Work item: A faithful, picture-free copy of the listing below is required.

Information supplied:
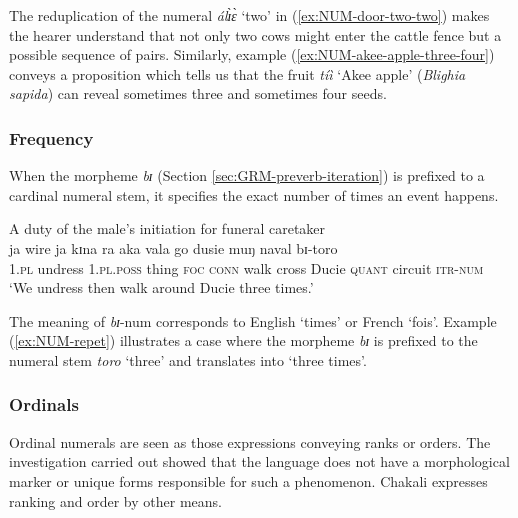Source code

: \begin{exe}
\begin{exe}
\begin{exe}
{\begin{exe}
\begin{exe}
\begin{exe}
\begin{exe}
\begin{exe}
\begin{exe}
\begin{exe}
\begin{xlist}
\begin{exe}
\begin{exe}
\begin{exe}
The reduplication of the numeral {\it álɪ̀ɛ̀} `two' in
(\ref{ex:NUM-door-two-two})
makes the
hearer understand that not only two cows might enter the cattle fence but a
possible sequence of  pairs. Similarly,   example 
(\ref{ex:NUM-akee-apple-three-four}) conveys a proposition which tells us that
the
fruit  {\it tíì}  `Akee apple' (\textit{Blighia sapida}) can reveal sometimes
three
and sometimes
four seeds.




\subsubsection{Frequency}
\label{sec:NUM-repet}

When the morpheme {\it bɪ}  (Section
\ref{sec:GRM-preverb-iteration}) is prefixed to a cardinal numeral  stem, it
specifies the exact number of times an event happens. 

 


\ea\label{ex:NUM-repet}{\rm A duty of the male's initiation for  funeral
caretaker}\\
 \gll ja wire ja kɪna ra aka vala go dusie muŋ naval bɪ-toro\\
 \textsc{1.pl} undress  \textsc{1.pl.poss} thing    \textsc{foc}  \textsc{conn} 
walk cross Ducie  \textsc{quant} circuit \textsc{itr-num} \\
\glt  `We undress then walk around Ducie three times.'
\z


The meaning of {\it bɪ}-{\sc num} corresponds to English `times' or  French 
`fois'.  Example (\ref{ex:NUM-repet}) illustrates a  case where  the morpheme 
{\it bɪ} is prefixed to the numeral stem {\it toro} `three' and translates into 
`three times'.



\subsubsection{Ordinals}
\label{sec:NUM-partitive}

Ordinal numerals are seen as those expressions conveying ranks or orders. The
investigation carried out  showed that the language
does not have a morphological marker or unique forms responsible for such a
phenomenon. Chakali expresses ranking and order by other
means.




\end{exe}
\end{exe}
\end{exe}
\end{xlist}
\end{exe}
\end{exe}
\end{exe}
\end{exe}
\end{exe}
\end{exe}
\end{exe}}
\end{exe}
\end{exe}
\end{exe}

Problem solution:
Source code

: \begin{exe}
\begin{exe}
\begin{exe}
{\begin{exe}
\begin{exe}
\begin{exe}
\begin{exe}
\begin{exe}
\begin{exe}
\begin{exe}
\begin{xlist}
\begin{exe}
\begin{exe}
\begin{exe}
The reduplication of the numeral {\it álɪ̀ɛ̀} `two' in
(\ref{ex:NUM-door-two-two})
makes the
hearer understand that not only two cows might enter the cattle fence but a
possible sequence of  pairs. Similarly,   example 
(\ref{ex:NUM-akee-apple-three-four}) conveys a proposition which tells us that
the
fruit  {\it tíì}  `Akee apple' (\textit{Blighia sapida}) can reveal sometimes
three
and sometimes
four seeds.




\subsubsection{Frequency}
\label{sec:NUM-repet}

When the morpheme {\it bɪ}  (Section
\ref{sec:GRM-preverb-iteration}) is prefixed to a cardinal numeral  stem, it
specifies the exact number of times an event happens. 

 


\ea\label{ex:NUM-repet}{\rm A duty of the male's initiation for  funeral
caretaker}\\
 \gll ja wire ja kɪna ra aka vala go dusie muŋ naval bɪ-toro\\
 \textsc{1.pl} undress  \textsc{1.pl.poss} thing    \textsc{foc}  \textsc{conn} 
walk cross Ducie  \textsc{quant} circuit \textsc{itr-num} \\
\glt  `We undress then walk around Ducie three times.'
\z


The meaning of {\it bɪ}-{\sc num} corresponds to English `times' or  French 
`fois'.  Example (\ref{ex:NUM-repet}) illustrates a  case where  the morpheme 
{\it bɪ} is prefixed to the numeral stem {\it toro} `three' and translates into 
`three times'.



\subsubsection{Ordinals}
\label{sec:NUM-partitive}

Ordinal numerals are seen as those expressions conveying ranks or orders. The
investigation carried out  showed that the language
does not have a morphological marker or unique forms responsible for such a
phenomenon. Chakali expresses ranking and order by other
means.




\end{exe}
\end{exe}
\end{exe}
\end{xlist}
\end{exe}
\end{exe}
\end{exe}
\end{exe}
\end{exe}
\end{exe}
\end{exe}}
\end{exe}
\end{exe}
\end{exe}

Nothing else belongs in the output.